### Activity:
Below are the records; collect from them each line containing the string "Consider".

══════════════════════════════

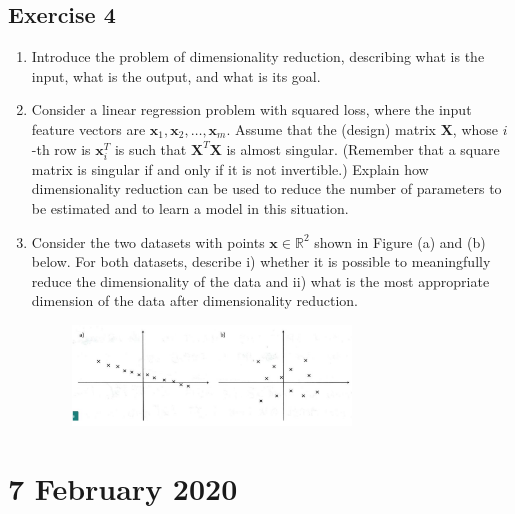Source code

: \documentclass[a4paper,11pt,oneside]{book}
\begin{document}
\section{Exercise 4}
\begin{enumerate}
\item Introduce the problem of dimensionality reduction, describing what is the input, what is the output, and what is its goal.

\item Consider a linear regression problem with squared loss, where the input feature vectors are $\mathbf{x}_1, \mathbf{x}_2, \ldots, \mathbf{x}_m$. Assume that the (design) matrix $\mathbf{X}$, whose $i$-th row is $\mathbf{x}_i^T$ is such that $\mathbf{X}^T\mathbf{X}$ is almost singular. (Remember that a square matrix is singular if and only if it is not invertible.) Explain how dimensionality reduction can be used to reduce the number of parameters to be estimated and to learn a model in this situation.

\item Consider the two datasets with points $\mathbf{x} \in \mathbb{R}^2$ shown in Figure (a) and (b) below. For both datasets, describe i) whether it is possible to meaningfully reduce the dimensionality of the data and ii) what is the most appropriate dimension of the data after dimensionality reduction.
    \begin{figure}[H]
        \centering
        \includegraphics[width=0.7\textwidth,height=0.7\textheight,keepaspectratio]{images/4_21_Feb_2020.png}
    \end{figure}
\end{enumerate}


\chapter{7 February 2020}
\end{document}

══════════════════════════════

### Result for this exercise:
\item Consider a linear regression problem with squared loss, where the input feature vectors are $\mathbf{x}_1, \mathbf{x}_2, \ldots, \mathbf{x}_m$. Assume that the (design) matrix $\mathbf{X}$, whose $i$-th row is $\mathbf{x}_i^T$ is such that $\mathbf{X}^T\mathbf{X}$ is almost singular. (Remember that a square matrix is singular if and only if it is not invertible.) Explain how dimensionality reduction can be used to reduce the number of parameters to be estimated and to learn a model in this situation.
\item Consider the two datasets with points $\mathbf{x} \in \mathbb{R}^2$ shown in Figure (a) and (b) below. For both datasets, describe i) whether it is possible to meaningfully reduce the dimensionality of the data and ii) what is the most appropriate dimension of the data after dimensionality reduction.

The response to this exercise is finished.